The idea of an unofficial ticket for mayor is an unprecedented move in Boston politics, but that doesn’t necessarily make it a bad one. Menino partisans are sure to brand it a Hail Mary play by Flaherty, who finished more than 20,000 votes behind the mayor. But the move can also be spun as a reflection of the sort of bold, outside-the-box thinking that Flaherty and Yoon have both said is sorely lacking in city government and needed to move Boston forward.”Politics has been too much about getting credit and not about collaboration,” Yoon said this morning. 

There is no provision in the city charter for a deputy mayor. But if there’s one point that Menino’s opponents succeeded in driving home during the four-way preliminary, it is that Boston’s mayor enjoys enormous power to run city government as he or she sees fit. The position of deputy mayor existed under Kevin White’s administration, and nothing prevents Flaherty, if elected, from appointing Yoon to be the Number Two man in City Hall and handing him a broad portfolio of powers. Flaherty says Yoon, a fellow at-large city councilor, would oversee implementation of a 311 constituent-service phone system and help replace the Boston Redevelopment Authority with a city planning department. Flaherty and Yoon don’t see eye to eye on everything, but there are enough points of agreement to give their partnership some legitimacy on issues.

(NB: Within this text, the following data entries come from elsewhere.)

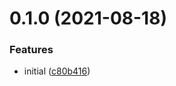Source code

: <a name="0.1.0"></a>
# 0.1.0 (2021-08-18)

### Features

* initial ([c80b416](https://github.com/brandonocasey/spawn-promise/commit/c80b416))

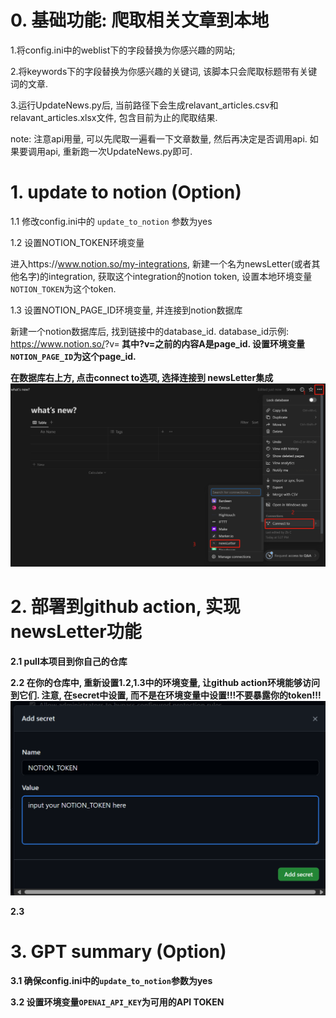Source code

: # 0. 基础功能: 爬取相关文章到本地
1.将config.ini中的weblist下的字段替换为你感兴趣的网站;

2.将keywords下的字段替换为你感兴趣的关键词, 该脚本只会爬取标题带有关键词的文章.

3.运行UpdateNews.py后, 当前路径下会生成relavant_articles.csv和relavant_articles.xlsx文件, 包含目前为止的爬取结果.



note: 注意api用量, 可以先爬取一遍看一下文章数量, 然后再决定是否调用api. 如果要调用api, 重新跑一次UpdateNews.py即可.

# 1. update to notion  (Option)
1.1 修改config.ini中的 `update_to_notion` 参数为yes

1.2 设置NOTION_TOKEN环境变量

进入https://www.notion.so/my-integrations, 新建一个名为newsLetter(或者其他名字)的integration, 获取这个integration的notion token, 设置本地环境变量`NOTION_TOKEN`为这个token.


1.3 设置NOTION_PAGE_ID环境变量, 并连接到notion数据库

新建一个notion数据库后, 找到链接中的database_id.
database_id示例: 
https://www.notion.so/<A>?v=<B>
其中?v=之前的内容A是page_id.
设置环境变量`NOTION_PAGE_ID`为这个page_id.

在数据库右上方, 点击connect to选项, 选择连接到
newsLetter集成
![Alt text](image-1.png)


# 2. 部署到github action, 实现newsLetter功能

2.1 pull本项目到你自己的仓库

2.2 在你的仓库中, 重新设置1.2,1.3中的环境变量, 让github action环境能够访问到它们. 注意, 在secret中设置, 而不是在环境变量中设置!!!不要暴露你的token!!!
![img.png](img.png)

2.3

# 3. GPT summary (Option)

3.1 确保config.ini中的`update_to_notion`参数为yes

3.2 设置环境变量`OPENAI_API_KEY`为可用的API TOKEN



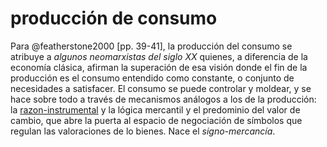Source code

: # producción de consumo

Para @featherstone2000 [pp. 39-41], la producción del consumo se atribuye a *algunos neomarxistas del siglo XX* quienes, a diferencia de la economía clásica, afirman la superación de esa visión donde el fin de la producción es el consumo entendido como constante, o conjunto de necesidades a satisfacer. El consumo se puede controlar y moldear, y se hace sobre todo a través de mecanismos análogos a los de la producción: la [razon-instrumental](razon-instrumental.md) y la lógica mercantil y el predominio del valor de cambio, que abre la puerta al espacio de negociación de símbolos que regulan las valoraciones de lo bienes. Nace el *signo-mercancía*.
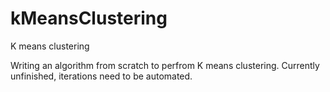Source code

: # kMeansClustering
K means clustering

Writing an algorithm from scratch to perfrom K means clustering.  Currently unfinished, iterations need to be automated.
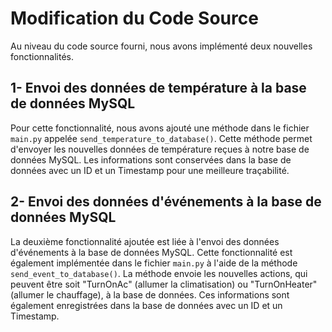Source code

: # Modification du Code Source

Au niveau du code source fourni, nous avons implémenté deux nouvelles fonctionnalités.

## 1- Envoi des données de température à la base de données MySQL

Pour cette fonctionnalité, nous avons ajouté une méthode dans le fichier `main.py` appelée `send_temperature_to_database()`. Cette méthode permet d'envoyer les nouvelles données de température reçues à notre base de données MySQL. Les informations sont conservées dans la base de données avec un ID et un Timestamp pour une meilleure traçabilité.

## 2- Envoi des données d'événements à la base de données MySQL

La deuxième fonctionnalité ajoutée est liée à l'envoi des données d'événements à la base de données MySQL. Cette fonctionnalité est également implémentée dans le fichier `main.py` à l'aide de la méthode `send_event_to_database()`. La méthode envoie les nouvelles actions, qui peuvent être soit "TurnOnAc" (allumer la climatisation) ou "TurnOnHeater" (allumer le chauffage), à la base de données. Ces informations sont également enregistrées dans la base de données avec un ID et un Timestamp.

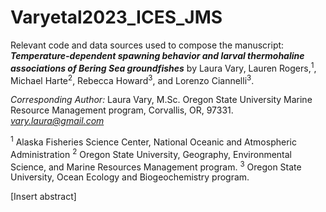 # Varyetal2023_ICES_JMS
Relevant code and data sources used to compose the manuscript:
***Temperature-dependent spawning behavior and larval thermohaline associations of Bering Sea groundfishes*** by Laura Vary, Lauren Rogers,<sup>1</sup>, Michael Harte<sup>2</sup>, Rebecca Howard<sup>3</sup>, and Lorenzo Ciannelli<sup>3</sup>. 

*Corresponding Author:* 
Laura Vary, M.Sc. Oregon State University Marine Resource Management program, Corvallis, OR, 97331. 
*vary.laura@gmail.com*

  <sup>1</sup> Alaska Fisheries Science Center, National Oceanic and Atmospheric Administration
  <sup>2</sup> Oregon State University, Geography, Environmental Science, and Marine Resources Management program. 
  <sup>3</sup> Oregon State University, Ocean Ecology and Biogeochemistry program. 

[Insert abstract]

Yoon’s talk of a charter change to weaken the powers of the mayor’s office seems likely to go away, but Flaherty is now embracing his one-time rival’s call for mayoral term limits. That seemed all along like the more sensible stand to take in addressing the nearly unshakable hold on power that comes with the office. Term limits would leave Boston with a strong mayor system, so those elected to the office have lots of running room to carry out policies they campaign on. But it would also give a mayor a deadline for getting those things done and not allow him or her to maintain hold on power indefinitely for its own sake.

It’s unclear how much of a difference the Flaherty-Yoon team-up will make. Added together, their vote totals in the preliminary still fall short of Menino’s. And there is no reason to think that all of Yoon’s supporters will migrate to Flaherty, though it seems certain that more of them now will. The only real hope for Flaherty lies in a big bump in voter turnout in the final election, with those voters breaking strongly his way.  It remains a tall order, even with the boost he got today.

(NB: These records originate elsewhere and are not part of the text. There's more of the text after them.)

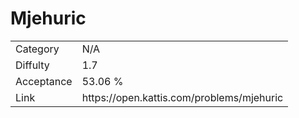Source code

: # Mjehuric

<table>
    <tr>
        <td>Category</td>
        <td>N/A</td>
    </tr>
    <tr>
        <td>Diffulty</td>
        <td>1.7</td>
    </tr>
    <tr>
        <td>Acceptance</td>
        <td>53.06 %</td>
    </tr>
    <tr>
        <td>Link</td>
        <td>https://open.kattis.com/problems/mjehuric</td>
    </tr>
</table>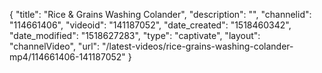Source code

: {
    "title": "Rice & Grains Washing Colander",
    "description": "",
    "channelid": "114661406",
    "videoid": "141187052",
    "date_created": "1518460342",
    "date_modified": "1518627283",
    "type": "captivate",
    "layout": "channelVideo",
    "url": "\/latest-videos\/rice-grains-washing-colander-mp4\/114661406-141187052"
}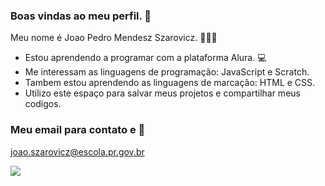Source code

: ### Boas vindas ao meu perfil. 👋

Meu nome é Joao Pedro Mendesz Szarovicz. 🥇🇧🇷
- Estou aprendendo a programar com a plataforma Alura. 💻
- Me interessam as linguagens de programação: JavaScript e Scratch.
- Tambem estou aprendendo as linguagens de marcação: HTML e CSS.
- Utilizo este espaço para salvar meus projetos e compartilhar meus codigos.

### Meu email para contato e 📧
joao.szarovicz@escola.pr.gov.br





![](https://tenor.com/pt-BR/view/cat-typing-typing-on-computer-computer-work-laptop-gif-21481919)








<!--
**Ruivo02/Ruivo02** is a ✨ _special_ ✨ repository because its `README.md` (this file) appears on your GitHub profile.

Here are some ideas to get you started:

- 🔭 I’m currently working on ...
- 🌱 I’m currently learning ...
- 👯 I’m looking to collaborate on ...
- 🤔 I’m looking for help with ...
- 💬 Ask me about ...
- 📫 How to reach me: ...
- 😄 Pronouns: ...
- ⚡ Fun fact: ...
-->
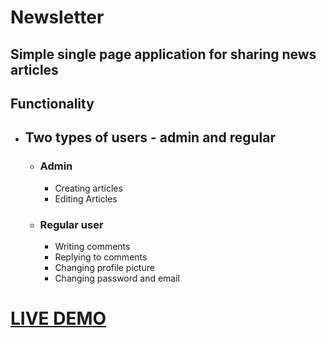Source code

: # Newsletter

## Simple single page application for sharing news articles

## Functionality
* ## Two types of users - admin and regular
    * ### Admin 
        * Creating articles
        * Editing Articles
    * ### Regular user
        * Writing comments 
        * Replying to comments
        * Changing profile picture 
        * Changing password and email

# [LIVE DEMO]('https://raw.githack.com/KirilVelichkov/Newsletter-Client/master/dist/index.html')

But the Flaherty-Yoon merger (already known as “Floon” in the blogosphere) seems nevertheless to have hit a raw nerve in the mayor’s camp. “This is a blatant attempt to confuse the voters of Boston, because implying that [Yoon is] going to run for deputy mayor is something that exists outside of the bounds of the law,’’ Menino campaign spokesman Nick Martin told the Globe. “These are desperate tactics by a desperate individual. This seems to be both councilors saying if they can’t win their way, they’ll try to reinvent the rules.’’

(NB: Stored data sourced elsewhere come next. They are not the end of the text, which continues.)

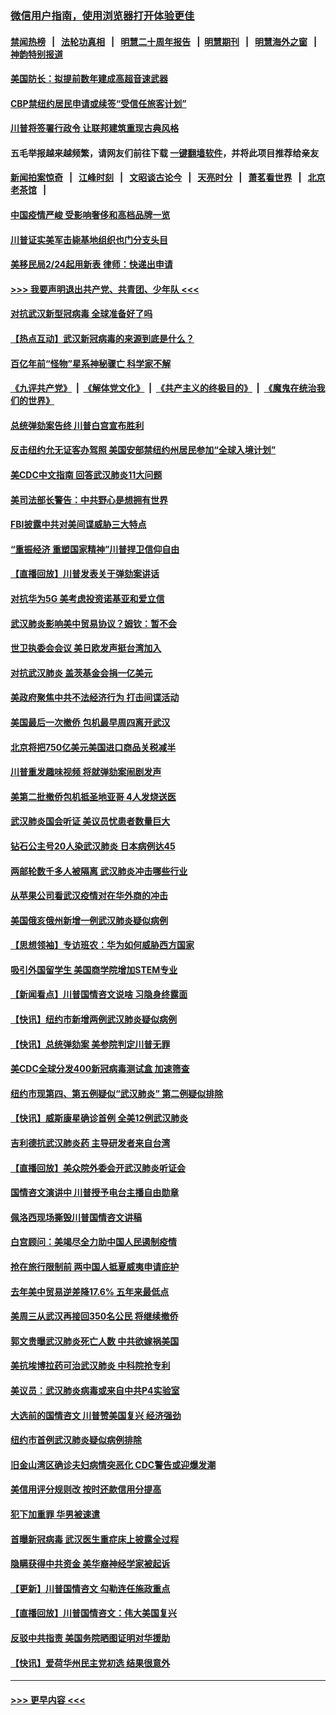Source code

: ### [微信用户指南，使用浏览器打开体验更佳](https://github.com/gfw-breaker/banned-news1/blob/master/indexes/wechat-guide.md?t=0)
#### [禁闻热榜](热点新闻.md?t=0)  &nbsp;&nbsp;|&nbsp;&nbsp; [法轮功真相](https://github.com/gfw-breaker/truth/blob/master/README.md?t=0) &nbsp;&nbsp;|&nbsp;&nbsp; [明慧二十周年报告](https://github.com/gfw-breaker/mh-reports/blob/master/README.md?t=0) &nbsp;&nbsp;|&nbsp;&nbsp;[明慧期刊](https://github.com/gfw-breaker/mh-qikan) &nbsp;&nbsp;|&nbsp;&nbsp; [明慧海外之窗](https://github.com/gfw-breaker/mh-news/blob/master/README.md?t=0) &nbsp;&nbsp;|&nbsp;&nbsp; [神韵特别报道](https://github.com/gfw-breaker/mh-news/blob/master/shenyun.md?t=0)
#### [美国防长：拟提前数年建成高超音速武器](../pages/nsc412/n11850959.md?t=02071655) 
#### [CBP禁纽约居民申请或续签“受信任旅客计划”](../pages/nsc412/n11850857.md?t=02071655) 
#### [川普将签署行政令 让联邦建筑重现古典风格](../pages/nsc412/n11850654.md?t=02071655) 
#### 五毛举报越来越频繁，请网友们前往下载 [一键翻墙软件](https://github.com/gfw-breaker/ssr-accounts)，并将此项目推荐给亲友
#### [新闻拍案惊奇](https://github.com/gfw-breaker/banned-news1/blob/master/pages/link4.md) &nbsp;&nbsp;|&nbsp;&nbsp; [江峰时刻](https://github.com/gfw-breaker/banned-news1/blob/master/pages/link4.md) &nbsp;&nbsp;|&nbsp;&nbsp; [文昭谈古论今](https://github.com/gfw-breaker/banned-news1/blob/master/pages/link4.md) &nbsp;&nbsp;|&nbsp;&nbsp; [天亮时分](https://github.com/gfw-breaker/banned-news1/blob/master/pages/link4.md) &nbsp;&nbsp;|&nbsp;&nbsp; [萧茗看世界](https://github.com/gfw-breaker/banned-news1/blob/master/pages/link4.md) &nbsp;&nbsp;|&nbsp;&nbsp; [北京老茶馆](https://github.com/gfw-breaker/banned-news1/blob/master/pages/link4.md) &nbsp;&nbsp;|&nbsp;&nbsp; 
#### [中国疫情严峻 受影响奢侈和高档品牌一览](../pages/nsc412/n11850319.md?t=02071655) 
#### [川普证实美军击毙基地组织也门分支头目](../pages/nsc412/n11850383.md?t=02071655) 
#### [美移民局2/24起用新表 律师：快递出申请](../pages/nsc412/n11848220.md?t=02071655) 
#### [>>> 我要声明退出共产党、共青团、少年队 <<<](https://github.com/begood0513/goodnews/blob/master/quit/letter.md) 
#### [对抗武汉新型冠病毒 全球准备好了吗](../pages/nsc412/n11850142.md?t=02071655) 
#### [【热点互动】武汉新冠病毒的来源到底是什么？](../pages/nsc412/n11849749.md?t=02071655) 
#### [百亿年前“怪物”星系神秘骤亡 科学家不解](../pages/nsc412/n11849863.md?t=02071655) 
#### [《九评共产党》](https://github.com/begood0513/9ping.md/blob/master/README.md) &nbsp;|&nbsp; [《解体党文化》](../../../../jtdwh.md/blob/master/README.md)  &nbsp;|&nbsp; [《共产主义的终极目的》](../../../../gczydzjmd.md/blob/master/README.md) &nbsp;|&nbsp; [《魔鬼在统治我们的世界》](../../../../mgztzwmdsj.md/blob/master/README.md) 
#### [总统弹劾案告终 川普白宫宣布胜利](../pages/nsc412/n11849985.md?t=02071655) 
#### [反击纽约允无证客办驾照  美国安部禁纽约州居民参加“全球入境计划”](../pages/nsc412/n11849828.md?t=02071655) 
#### [美CDC中文指南 回答武汉肺炎11大问题](../pages/nsc412/n11849703.md?t=02071655) 
#### [美司法部长警告：中共野心是想拥有世界](../pages/nsc412/n11849769.md?t=02071655) 
#### [FBI披露中共对美间谍威胁三大特点](../pages/nsc412/n11849700.md?t=02071655) 
#### [“重振经济 重塑国家精神”川普捍卫信仰自由](../pages/nsc412/n11849641.md?t=02071655) 
#### [【直播回放】川普发表关于弹劾案讲话](../pages/nsc412/n11849472.md?t=02071655) 
#### [对抗华为5G 美考虑投资诺基亚和爱立信](../pages/nsc412/n11849510.md?t=02071655) 
#### [武汉肺炎影响美中贸易协议？姆钦：暂不会](../pages/nsc412/n11849497.md?t=02071655) 
#### [世卫执委会会议 美日欧发声挺台湾加入](../pages/nsc412/n11849433.md?t=02071655) 
#### [对抗武汉肺炎 盖茨基金会捐一亿美元](../pages/nsc412/n11848953.md?t=02071655) 
#### [美政府聚焦中共不法经济行为 打击间谍活动](../pages/nsc412/n11849322.md?t=02071655) 
#### [美国最后一次撤侨 包机最早周四离开武汉](../pages/nsc412/n11849395.md?t=02071655) 
#### [北京将把750亿美元美国进口商品关税减半](../pages/nsc412/n11848896.md?t=02071655) 
#### [川普重发趣味视频 将就弹劾案闹剧发声](../pages/nsc412/n11848715.md?t=02071655) 
#### [美第二批撤侨包机抵圣地亚哥 4人发烧送医](../pages/nsc412/n11847923.md?t=02071655) 
#### [武汉肺炎国会听证 美议员忧患者数量巨大](../pages/nsc412/n11844851.md?t=02071655) 
#### [钻石公主号20人染武汉肺炎 日本病例达45](../pages/nsc412/n11847823.md?t=02071655) 
#### [两邮轮数千多人被隔离 武汉肺炎冲击哪些行业](../pages/nsc412/n11847456.md?t=02071655) 
#### [从苹果公司看武汉疫情对在华外商的冲击](../pages/nsc412/n11847586.md?t=02071655) 
#### [美国俄亥俄州新增一例武汉肺炎疑似病例](../pages/nsc412/n11847714.md?t=02071655) 
#### [【思想领袖】专访班农：华为如何威胁西方国家](../pages/nsc412/n11847306.md?t=02071655) 
#### [吸引外国留学生 美国商学院增加STEM专业](../pages/nsc412/n11847417.md?t=02071655) 
#### [【新闻看点】川普国情咨文说啥 习隐身终露面](../pages/nsc412/n11847016.md?t=02071655) 
#### [【快讯】纽约市新增两例武汉肺炎疑似病例](../pages/nsc412/n11847250.md?t=02071655) 
#### [【快讯】总统弹劾案 美参院判定川普无罪](../pages/nsc412/n11847316.md?t=02071655) 
#### [美CDC全球分发400新冠病毒测试盒 加速筛查](../pages/nsc412/n11847260.md?t=02071655) 
#### [纽约市现第四、第五例疑似“武汉肺炎”   第二例疑似排除](../pages/nsc412/n11847332.md?t=02071655) 
#### [【快讯】威斯康星确诊首例 全美12例武汉肺炎](../pages/nsc412/n11847162.md?t=02071655) 
#### [吉利德抗武汉肺炎药 主导研发者来自台湾](../pages/nsc412/n11847064.md?t=02071655) 
#### [【直播回放】美众院外委会开武汉肺炎听证会](../pages/nsc412/n11846727.md?t=02071655) 
#### [国情咨文演讲中 川普授予电台主播自由勋章](../pages/nsc412/n11846815.md?t=02071655) 
#### [佩洛西现场撕毁川普国情咨文讲稿](../pages/nsc412/n11846724.md?t=02071655) 
#### [白宫顾问：美竭尽全力助中国人民遏制疫情](../pages/nsc412/n11846756.md?t=02071655) 
#### [抢在旅行限制前 两中国人抵夏威夷申请庇护](../pages/nsc412/n11846866.md?t=02071655) 
#### [去年美中贸易逆差降17.6% 五年来最低点](../pages/nsc412/n11846755.md?t=02071655) 
#### [美周三从武汉再接回350名公民 将继续撤侨](../pages/nsc412/n11846705.md?t=02071655) 
#### [郭文贵曝武汉肺炎死亡人数 中共欲嫁祸美国](../pages/nsc412/n11846240.md?t=02071655) 
#### [美抗埃博拉药可治武汉肺炎 中科院抢专利](../pages/nsc412/n11846409.md?t=02071655) 
#### [美议员：武汉肺炎病毒或来自中共P4实验室](../pages/nsc412/n11846043.md?t=02071655) 
#### [大选前的国情咨文 川普赞美国复兴 经济强劲](../pages/nsc412/n11845526.md?t=02071655) 
#### [纽约市首例武汉肺炎疑似病例排除](../pages/nsc412/n11844989.md?t=02071655) 
#### [旧金山湾区确诊夫妇病情突恶化 CDC警告或迎爆发潮](../pages/nsc412/n11845730.md?t=02071655) 
#### [美信用评分规则改  按时还款信用分提高](../pages/nsc412/n11845488.md?t=02071655) 
#### [犯下加重罪 华男被速遣](../pages/nsc412/n11845476.md?t=02071655) 
#### [首曝新冠病毒 武汉医生重症床上披露全过程](../pages/nsc412/n11845150.md?t=02071655) 
#### [隐瞒获得中共资金 美华裔神经学家被起诉](../pages/nsc412/n11844879.md?t=02071655) 
#### [【更新】川普国情咨文 勾勒连任施政重点](../pages/nsc412/n11845223.md?t=02071655) 
#### [【直播回放】川普国情咨文：伟大美国复兴](../pages/nsc412/n11842079.md?t=02071655) 
#### [反驳中共指责 美国务院晒图证明对华援助](../pages/nsc412/n11844859.md?t=02071655) 
#### [【快讯】爱荷华州民主党初选 结果很意外](../pages/nsc412/n11844878.md?t=02071655) 

----
#### [ >>> 更早内容 <<< ](../indexes/nsc412-earlier.md)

The tone of the reaction makes the mayor’s campaign suddenly seem like the one with a slight air of desperation surrounding it. Menino is the heavy front-runner, with an outsized warchest and a veritable army of city workers behind him. If the mayor is as confident about his record and standing with voters as he says, instead of getting so worked up about today’s development, his campaign ought to be saying he’s ready to take on two lame-duck city councilors with one arm behind his back.